During a speech on radio, Okello dubbed himself the "Field Marshal of Zanzibar and Pemba". He gave the Sultan an order to kill his family and to kill himself afterwards; otherwise, Okello would do so himself. However, the Sultan had already brought himself to safety and would later escape to Britain. The prime minister and other ministers did not escape and were imprisoned for many years.

The coup led to the little-known bloodbath of between 2,000 and 4,000 ethnic Arabs, South Asians and Comorians, whose families had been living in Zanzibar for centuries, between 18 and 20 January. In addition to the murders, followers of Okello carried out thousands of rapes and destroyed property and homes. Within a few weeks, a fifth of the population had died or fled.

==Ousting==

Okello created a Revolutionary Council and was named the leader of the Afro-Shirazi Party (ASP); Abeid Karume was appointed president, and the leader of the (Arabic) Umma-Massa Party, Sheik Abdulrahman Muhammad Babu Prime Minister (later, vice-president). Neither Karume nor Babu had been informed of the coup. Both resided in Tanganyika, but returned to Zanzibar, where they were welcomed by Okello. However, neither Karume nor Babu wanted anything to do with him. Afterward, Okello appeared to be too unstable to play any role in government of the new country and was quietly sidelined from the political scene by Karume, who allowed him to retain his title of Field Marshal.

By 3 February Zanzibar was finally returning to normality and Karume had been accepted, almost unquestioningly, as its president. Okello formed a paramilitary unit, known as the Freedom Military Force (FMF), from his own supporters which is known to have patrolled the streets and become involved with looting. In addition to Okello's violent rhetoric, his thick and dialectic English pronunciations and Lango tribal English accent—typical of Lango from Northern Uganda—and his Christian beliefs, alienated many in the largely moderate, Zanzibar and Muslim ASP. By March many of his FMF had been disarmed by Karume's supporters and an Umma Party militia. Okello was denied access to the country when he tried to return from a trip to the mainland, and was deported to Tanganyika, and then to Kenya before returning, destitute, to his native Uganda.

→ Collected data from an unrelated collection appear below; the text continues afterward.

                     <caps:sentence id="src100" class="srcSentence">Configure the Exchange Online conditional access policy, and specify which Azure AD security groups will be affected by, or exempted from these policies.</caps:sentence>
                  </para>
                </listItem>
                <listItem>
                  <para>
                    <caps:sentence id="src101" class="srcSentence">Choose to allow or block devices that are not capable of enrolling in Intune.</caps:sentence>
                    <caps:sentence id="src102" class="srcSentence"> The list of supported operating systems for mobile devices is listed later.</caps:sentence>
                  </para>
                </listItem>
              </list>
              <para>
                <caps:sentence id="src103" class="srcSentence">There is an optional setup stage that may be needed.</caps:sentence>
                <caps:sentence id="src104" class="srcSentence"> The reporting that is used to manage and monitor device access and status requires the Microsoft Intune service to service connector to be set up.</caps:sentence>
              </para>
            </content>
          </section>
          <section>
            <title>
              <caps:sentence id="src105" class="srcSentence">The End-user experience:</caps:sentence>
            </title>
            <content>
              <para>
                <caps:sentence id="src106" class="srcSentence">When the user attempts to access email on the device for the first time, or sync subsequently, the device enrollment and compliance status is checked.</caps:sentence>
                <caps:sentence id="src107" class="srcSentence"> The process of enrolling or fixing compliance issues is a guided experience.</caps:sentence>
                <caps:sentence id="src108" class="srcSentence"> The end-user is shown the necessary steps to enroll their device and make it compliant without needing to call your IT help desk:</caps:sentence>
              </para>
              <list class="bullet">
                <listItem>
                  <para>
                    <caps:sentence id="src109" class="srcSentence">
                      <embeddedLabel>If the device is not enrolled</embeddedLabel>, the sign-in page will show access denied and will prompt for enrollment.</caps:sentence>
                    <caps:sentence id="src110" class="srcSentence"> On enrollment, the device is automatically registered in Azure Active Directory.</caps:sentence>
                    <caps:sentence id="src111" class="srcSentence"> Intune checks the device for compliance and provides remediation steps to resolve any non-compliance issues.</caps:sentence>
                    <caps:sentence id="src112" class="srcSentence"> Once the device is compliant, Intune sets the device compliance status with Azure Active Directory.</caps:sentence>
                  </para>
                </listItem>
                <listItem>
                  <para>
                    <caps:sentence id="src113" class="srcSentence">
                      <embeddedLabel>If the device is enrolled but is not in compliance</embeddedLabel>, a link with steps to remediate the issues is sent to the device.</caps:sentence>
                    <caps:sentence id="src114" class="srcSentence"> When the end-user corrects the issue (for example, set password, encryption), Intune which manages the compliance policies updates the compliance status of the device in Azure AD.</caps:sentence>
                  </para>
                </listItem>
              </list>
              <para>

He was officially removed from his post as Field Marshal on 11 March.

The People's Liberation Army (PLA) was formed by the government in April and completed the disarmament of Okello's remaining FMF troops. On 26 April, Karume announced that he had negotiated to enter into a union with Tanganyika to form the new country of Tanzania. Karume's reason for doing so may have been to prevent the radicals in the Umma Party from taking over the country or to reduce the possibility of increasing communist influence in East Africa. Despite this, many of the Umma Party's socialist policies on health, education and social welfare were adopted by the government.

==Speculations on death==

Okello lived in Kenya, Zaire, and later returned to Uganda. He was incarcerated multiple times and was last seen with the Ugandan dictator Idi Amin in 1971; he vanished afterwards. Former diplomat Don Petterson wrote in his history Revolution in Zanzibar (2004) that most observers believed that Idi Amin saw Okello as a threat and arranged for his murder.

After Amin promoted himself, Okello reportedly joked that "now Uganda has two Field Marshals." The veracity of the joke has come under scrutiny, as it was only some years after Okello's presumed death in 1971 that Amin was promoted to Field Marshal. But Okello's status as a member of the Lango group, alongside his popularity and charisma, may have played a factor in his disappearance.

==In popular culture==
Werner Herzog included a black slave named Okello (played by Edward Roland) in his 1972 film Aguirre, the Wrath of God. In his commentary to the 2004 DVD version of the film, Herzog says that the character of Aguirre was partly modelled on John Okello, with whom the director had been in contact. (Okello had wanted Herzog to translate a book he had written.) Herzog explains: "I chose the name Okello because I owe his craze, his hysteria, his atrocious fantasies quite a bit for this film".